I think George Michael puts it best.
I'd also suggest that it was a common old-fashioned notion that a woman would seek out someone who reminded her of her father, just as a man would seek out a woman who shared the virtues of his own mother. To me it's not necessarily a distasteful idea.
I guess it goes toward your definition of a father figure. To me, a father figure is a man with moral authority, strong, caring and upright, and many of those qualities are the same as in an ideal romantic figure. The difference is in the subject position. Rose doesn't look to the Doctor to lay down the law. She doesn't obey him as she would a father. She has her own picture of "Daddy" in her head and it is definitely Pete, the stories Jackie has told her about Pete, and not the Doctor. To a certain extent I think the Doctor is still thinking of himself as that paternal figure many of his companions knew him as...... but Rose, open to learning from him, already has a strongly developed sense of who she is, and her own moral compass. She doesn't need that kind of fatherliness from him-- and she insists on taking responsibility for her own safety -- in fact nothing makes her more furious than when he sends her away "for her own good."
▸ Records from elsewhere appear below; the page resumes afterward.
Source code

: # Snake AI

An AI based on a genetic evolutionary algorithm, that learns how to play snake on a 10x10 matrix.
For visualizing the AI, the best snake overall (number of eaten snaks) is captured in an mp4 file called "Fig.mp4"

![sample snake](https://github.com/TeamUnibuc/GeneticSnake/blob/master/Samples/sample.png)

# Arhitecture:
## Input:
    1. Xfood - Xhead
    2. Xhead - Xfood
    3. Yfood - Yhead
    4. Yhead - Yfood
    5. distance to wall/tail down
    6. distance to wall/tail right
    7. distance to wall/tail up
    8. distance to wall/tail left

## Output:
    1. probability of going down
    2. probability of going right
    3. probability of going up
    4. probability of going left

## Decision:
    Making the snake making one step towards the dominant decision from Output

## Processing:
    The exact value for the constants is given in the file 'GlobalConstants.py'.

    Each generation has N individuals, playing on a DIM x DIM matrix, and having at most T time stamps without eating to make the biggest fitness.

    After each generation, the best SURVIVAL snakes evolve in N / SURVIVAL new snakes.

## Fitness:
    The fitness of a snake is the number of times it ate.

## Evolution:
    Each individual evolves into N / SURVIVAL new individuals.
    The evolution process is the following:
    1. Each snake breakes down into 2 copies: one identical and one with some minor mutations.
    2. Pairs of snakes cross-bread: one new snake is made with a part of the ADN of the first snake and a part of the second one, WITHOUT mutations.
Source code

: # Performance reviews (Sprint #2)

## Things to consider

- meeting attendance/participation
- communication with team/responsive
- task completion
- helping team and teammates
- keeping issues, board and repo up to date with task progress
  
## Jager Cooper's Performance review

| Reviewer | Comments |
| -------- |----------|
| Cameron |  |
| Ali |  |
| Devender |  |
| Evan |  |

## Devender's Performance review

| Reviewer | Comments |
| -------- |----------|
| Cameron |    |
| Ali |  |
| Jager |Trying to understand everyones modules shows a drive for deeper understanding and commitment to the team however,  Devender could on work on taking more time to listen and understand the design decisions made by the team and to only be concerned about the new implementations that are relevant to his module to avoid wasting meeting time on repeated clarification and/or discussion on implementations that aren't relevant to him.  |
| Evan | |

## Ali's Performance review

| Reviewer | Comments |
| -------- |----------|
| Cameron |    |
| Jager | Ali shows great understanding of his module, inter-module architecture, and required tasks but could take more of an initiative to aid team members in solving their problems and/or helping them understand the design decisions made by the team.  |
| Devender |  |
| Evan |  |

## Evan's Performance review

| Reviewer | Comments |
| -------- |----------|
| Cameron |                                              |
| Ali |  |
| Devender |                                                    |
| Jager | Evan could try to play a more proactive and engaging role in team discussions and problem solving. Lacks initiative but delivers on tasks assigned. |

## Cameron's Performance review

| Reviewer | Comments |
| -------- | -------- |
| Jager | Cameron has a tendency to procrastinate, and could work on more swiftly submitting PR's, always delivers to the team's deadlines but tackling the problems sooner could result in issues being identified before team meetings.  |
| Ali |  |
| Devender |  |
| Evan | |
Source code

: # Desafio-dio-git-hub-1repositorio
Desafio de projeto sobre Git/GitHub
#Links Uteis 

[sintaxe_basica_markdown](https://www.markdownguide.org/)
There was a previous post about whether or not the Doctor may have ever been a bit of a Pygmalion character. He certainly had that Higgins/Eliza relationship with Leela. I never get that vibe from him in regards to Rose. He loves her for who she is, who she helps HIM to be and become. That's super overt. He makes decisions regarding her safety maybe out of guilt and fear -- but he never tries to dictate who she is or who she can or should become..... except for that one moment in Father's Day when he chastises her for his own mistake. Bad form! but at least he does apologize eventually.